§ Work instruction
Among the entries, which lines carry the string "repeated"? Copy every one.

Records contained in a dataset:
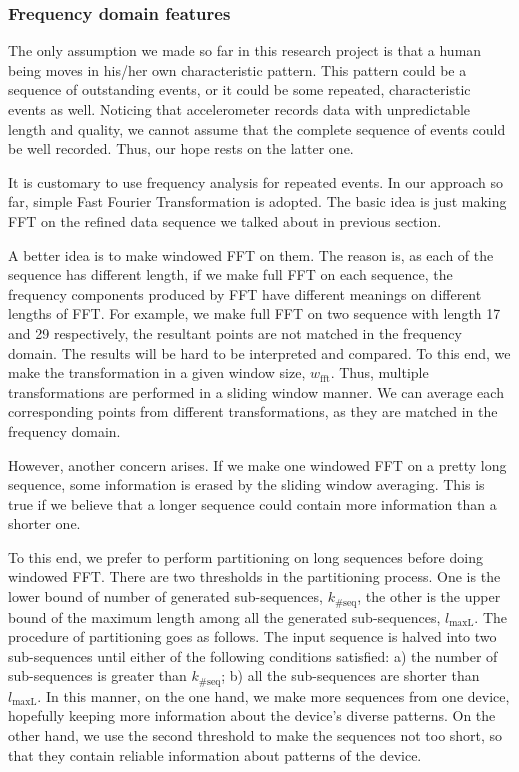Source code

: \documentclass{article} %
\begin{document}
\subsubsection{Frequency domain features}
The only assumption we made so far in this research project is that a human being moves in his/her own characteristic pattern. This pattern could be a sequence of outstanding events, or it could be some repeated, characteristic events as well. Noticing that accelerometer records data with unpredictable length and quality, we cannot assume that the complete sequence of events could be well recorded. Thus, our hope rests on the latter one. 

It is customary to use frequency analysis for repeated events. In our approach so far, simple Fast Fourier Transformation is adopted. The basic idea is just making FFT on the refined data sequence we talked about in previous section.

A better idea is to make windowed FFT on them. The reason is, as each of the sequence has different length, if we make full FFT on each sequence, the frequency components produced by FFT have different meanings on different lengths of FFT. For example, we make full FFT on two sequence with length 17 and 29 respectively, the resultant points are not matched in the frequency domain. The results will be hard to be interpreted and compared. To this end, we make the transformation in a given window size, $w_\mathrm{fft}$. Thus, multiple transformations are performed in a sliding window manner. We can average each corresponding points from different transformations, as they are matched in the frequency domain. 

However, another concern arises. If we make one windowed FFT on a pretty long sequence, some information is erased by the sliding window averaging. This is true if we believe that a longer sequence could contain more information than a shorter one.

To this end, we prefer to perform partitioning on long sequences before doing windowed FFT. There are two thresholds in the partitioning process. One is the lower bound of number of generated sub-sequences, $k_\mathrm{\#seq}$, the other is the upper bound of the maximum length among all the generated sub-sequences, $l_\mathrm{maxL}$. The procedure of partitioning goes as follows. The input sequence is halved into two sub-sequences until either of the following conditions satisfied: a) the number of sub-sequences is greater than $k_\mathrm{\#seq}$; b) all the sub-sequences are shorter than $l_\mathrm{maxL}$. In this manner, on the one hand, we make more sequences from one device, hopefully keeping more information about the device's diverse patterns. On the other hand, we use the second threshold to make the sequences not too short, so that they contain reliable information about patterns of the device.
\end{document}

§ Written response
The only assumption we made so far in this research project is that a human being moves in his/her own characteristic pattern. This pattern could be a sequence of outstanding events, or it could be some repeated, characteristic events as well. Noticing that accelerometer records data with unpredictable length and quality, we cannot assume that the complete sequence of events could be well recorded. Thus, our hope rests on the latter one. 
It is customary to use frequency analysis for repeated events. In our approach so far, simple Fast Fourier Transformation is adopted. The basic idea is just making FFT on the refined data sequence we talked about in previous section.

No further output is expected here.